=== Work order ===
Please return the lines below verbatim, beginning at the one that has "la comparaci\'on sigue" and stopping after the one that has "respondida con la", and add no other lines.

=== Stored data entries ===

————————

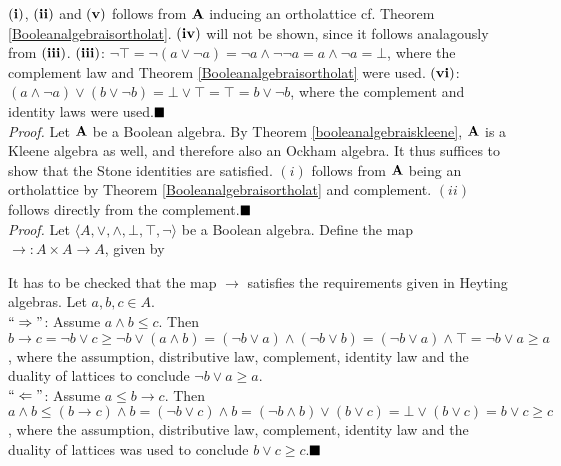 ${\bf (i)}$, ${\bf (ii)}$ and ${\bf (v)}$ follows from ${\bf A}$ inducing an ortholattice cf. Theorem \ref{Booleanalgebraisortholat}. ${\bf (iv)}$ will not be shown, since it follows analagously from ${\bf (iii)}$. ${\bf (iii)}$: $\lnot\top = \lnot(a\lor\lnot a)=\lnot a\land \lnot\lnot a = a\land\lnot a = \bot$, where the complement law and Theorem \ref{Booleanalgebraisortholat} were used. ${\bf (vi)}$: $(a\land\lnot a)\lor (b\lor \lnot b)=\bot\lor\top=\top=b\lor\lnot b$, where the complement and identity laws were used.$\qed$\\

\textit{Proof.}
Let ${\bf A}$ be a Boolean algebra. By Theorem \ref{booleanalgebraiskleene}, ${\bf A}$ is a Kleene algebra as well, and therefore also an Ockham algebra. It thus suffices to show that the Stone identities are satisfied. $(i)$ follows from ${\bf A}$ being an ortholattice by Theorem \ref{Booleanalgebraisortholat} and complement. $(ii)$ follows directly from the complement.$\qed$\\

\textit{Proof.}
Let $\langle A,\lor,\land,\bot,\top,\lnot\rangle$ be a Boolean algebra. Define the map $\to:A\times A\to A$, given by

It has to be checked that the map $\to$ satisfies the requirements given in Heyting algebras. Let $a,b,c\in A$.\\

$``\Rightarrow"$: Assume $a\land b\leq c$. Then $b\to c=\lnot b\lor c\geq \lnot b\lor (a\land b)=(\lnot b\lor a)\land(\lnot b\lor b)=(\lnot b\lor a)\land\top=\lnot b\lor a\geq a$, where the assumption, distributive law, complement, identity law and the duality of lattices to conclude $\lnot b\lor a\geq a$.\\

$``\Leftarrow"$: Assume $a\leq b\to c$. Then $a\land b\leq (b\to c)\land b=(\lnot b\lor c)\land b=(\lnot b\land b)\lor(b\lor c)=\bot\lor(b\lor c)=b\lor c\geq c$, where the assumption, distributive law, complement, identity law and the duality of lattices was used to conclude $b\lor c\geq c$.$\qed$\\
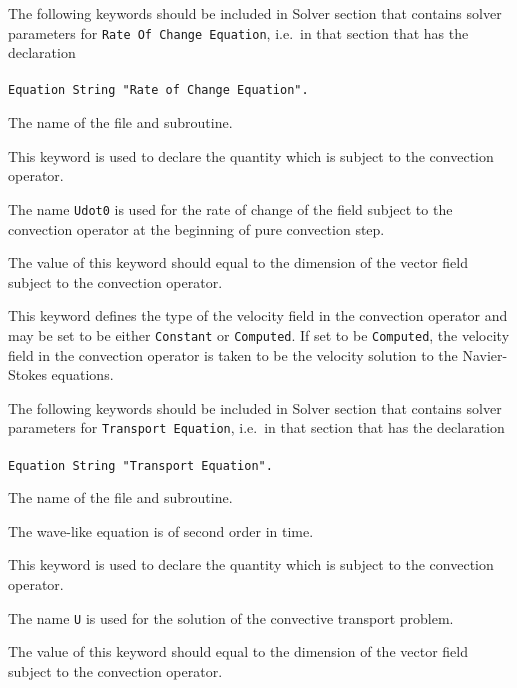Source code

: \begin{versiona}

The following keywords should be included in Solver section that contains
solver parameters for {\tt Rate Of Change Equation}, i.e.\ in that  
section that has the declaration \\ \\
{\tt Equation String "Rate of Change Equation".}

\sifbegin
{} 
The name of the file and subroutine.

This keyword is used to declare the quantity which is subject to the convection
operator.

The name {\tt Udot0} is used for the rate of change of the field 
subject to the convection operator at the beginning of pure convection step.  

The value of this keyword should equal to the dimension of the vector field 
subject to the convection operator.
 
This keyword defines the type of the velocity field in the convection operator
and may be set to be either {\tt Constant} or {\tt Computed}. 
If set to be {\tt Computed}, the velocity field in the convection 
operator is taken to be the velocity solution to the Navier-Stokes equations.
\sifend


The following keywords should be included in Solver section that contains
solver parameters for {\tt Transport Equation}, i.e.\ in that  
section that has the declaration \\ \\
{\tt Equation String "Transport Equation".}

\sifbegin
{} 
The name of the file and subroutine.

The wave-like equation is of second order in time.

This keyword is used to declare the quantity which is subject to the 
convection operator. 

The name {\tt U} is used for the solution of the convective transport problem.
  
The value of this keyword should equal to the dimension of the vector field 
subject to the convection operator.


\end{versiona}
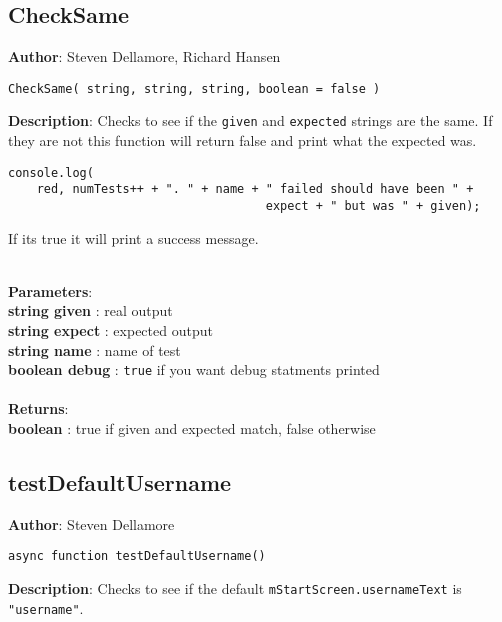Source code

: \documentclass[12pt]{article}
\begin{document}
\subsection{CheckSame}
\textbf{Author}: Steven Dellamore, Richard Hansen 
\vspace*{1\baselineskip}
\begin{lstlisting}
CheckSame( string, string, string, boolean = false )
\end{lstlisting} 
\vspace*{1\baselineskip}
\textbf{Description}: Checks to see if the \texttt{given} and \texttt{expected} strings are the same. If they are not this function will return false and print what the expected was. 
\begin{verbatim}
console.log(
    red, numTests++ + ". " + name + " failed should have been " + 
                                    expect + " but was " + given);
\end{verbatim}
 If its true it will print a success message. 


\textbf{\large{\\Parameters}}:\\
\textbf{string given }: real output\\
\textbf{string expect }: expected output\\
\textbf{string name }: name of test\\
\textbf{boolean debug }: \texttt{true} if you want debug statments printed\\\textbf{\large{\\Returns}}:\\\textbf{boolean }: true if given and expected match, false otherwise

\subsection{testDefaultUsername}
\textbf{Author}: Steven Dellamore 
\vspace*{1\baselineskip}
\begin{lstlisting}
async function testDefaultUsername()
\end{lstlisting} 
\vspace*{1\baselineskip}
\textbf{Description}: Checks to see if the default \texttt{mStartScreen.usernameText} is \texttt{"username"}. 
\end{document}
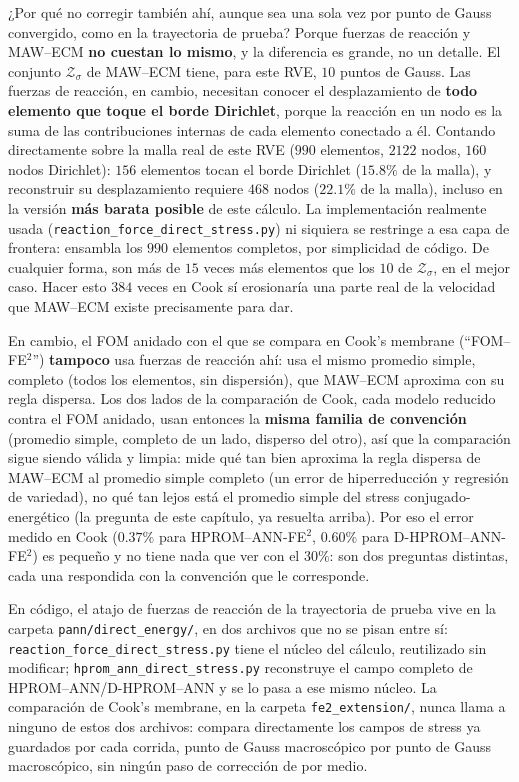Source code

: \documentclass[11pt,a4paper]{article}
\begin{document}
¿Por qu\'e no corregir tambi\'en ah\'i, aunque sea una sola vez por
punto de Gauss convergido, como en la trayectoria de prueba? Porque
fuerzas de reacci\'on y MAW--ECM \textbf{no cuestan lo mismo}, y la
diferencia es grande, no un detalle. El conjunto $\mathcal Z_\sigma$
de MAW--ECM tiene, para este RVE, $10$ puntos de Gauss. Las fuerzas de
reacci\'on, en cambio, necesitan conocer el desplazamiento de
\textbf{todo elemento que toque el borde Dirichlet}, porque la
reacci\'on en un nodo es la suma de las contribuciones internas de
cada elemento conectado a \'el. Contando directamente sobre la malla
real de este RVE ($990$ elementos, $2122$ nodos, $160$ nodos
Dirichlet): $156$ elementos tocan el borde Dirichlet
($15.8\%$ de la malla), y reconstruir su desplazamiento requiere
$468$ nodos ($22.1\%$ de la malla), incluso en la versi\'on
\textbf{m\'as barata posible} de este c\'alculo. La implementaci\'on
realmente usada (\texttt{reaction\_force\_direct\_stress.py}) ni
siquiera se restringe a esa capa de frontera: ensambla los $990$
elementos completos, por simplicidad de c\'odigo. De cualquier forma,
son m\'as de $15$ veces m\'as elementos que los $10$ de $\mathcal
Z_\sigma$, en el mejor caso. Hacer esto $384$ veces en Cook s\'i
erosionar\'ia una parte real de la velocidad que MAW--ECM existe
precisamente para dar.

En cambio, el FOM anidado con el que se compara en Cook's membrane
(``FOM--FE$^2$'') \textbf{tampoco} usa fuerzas de reacci\'on ah\'i:
usa el mismo promedio simple, completo (todos los elementos, sin
dispersi\'on), que MAW--ECM aproxima con su regla dispersa. Los dos
lados de la comparaci\'on de Cook, cada modelo reducido contra el FOM
anidado, usan entonces la \textbf{misma familia de convenci\'on}
(promedio simple, completo de un lado, disperso del otro), as\'i que
la comparaci\'on sigue siendo v\'alida y limpia: mide qu\'e tan bien
aproxima la regla dispersa de MAW--ECM al promedio simple completo
(un error de hiperreducci\'on y regresi\'on de variedad), no qu\'e tan
lejos est\'a el promedio simple del stress conjugado-energ\'etico (la
pregunta de este cap\'itulo, ya resuelta arriba). Por eso el error
medido en Cook ($0.37\%$ para HPROM--ANN-FE$^2$, $0.60\%$ para
D-HPROM--ANN-FE$^2$) es peque\~no y no tiene nada que ver con el
$30\%$: son dos preguntas distintas, cada una respondida con la
convenci\'on que le corresponde.

En c\'odigo, el atajo de fuerzas de reacci\'on de la trayectoria de
prueba vive en la carpeta \texttt{pann/direct\_energy/}, en dos
archivos que no se pisan entre s\'i: \texttt{reaction\_force\_direct\_stress.py}
tiene el n\'ucleo del c\'alculo, reutilizado sin modificar;
\texttt{hprom\_ann\_direct\_stress.py} reconstruye el campo completo de
HPROM--ANN/D-HPROM--ANN y se lo pasa a ese mismo n\'ucleo. La
comparaci\'on de Cook's membrane, en la carpeta
\texttt{fe2\_extension/}, nunca llama a ninguno de estos dos archivos:
compara directamente los campos de stress ya guardados por cada
corrida, punto de Gauss macrosc\'opico por punto de Gauss
macrosc\'opico, sin ning\'un paso de correcci\'on de por medio.
\end{document}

————————

=== Solution to this task ===
la comparaci\'on sigue siendo v\'alida y limpia: mide qu\'e tan bien
aproxima la regla dispersa de MAW--ECM al promedio simple completo
(un error de hiperreducci\'on y regresi\'on de variedad), no qu\'e tan
lejos est\'a el promedio simple del stress conjugado-energ\'etico (la
pregunta de este cap\'itulo, ya resuelta arriba). Por eso el error
medido en Cook ($0.37\%$ para HPROM--ANN-FE$^2$, $0.60\%$ para
D-HPROM--ANN-FE$^2$) es peque\~no y no tiene nada que ver con el
$30\%$: son dos preguntas distintas, cada una respondida con la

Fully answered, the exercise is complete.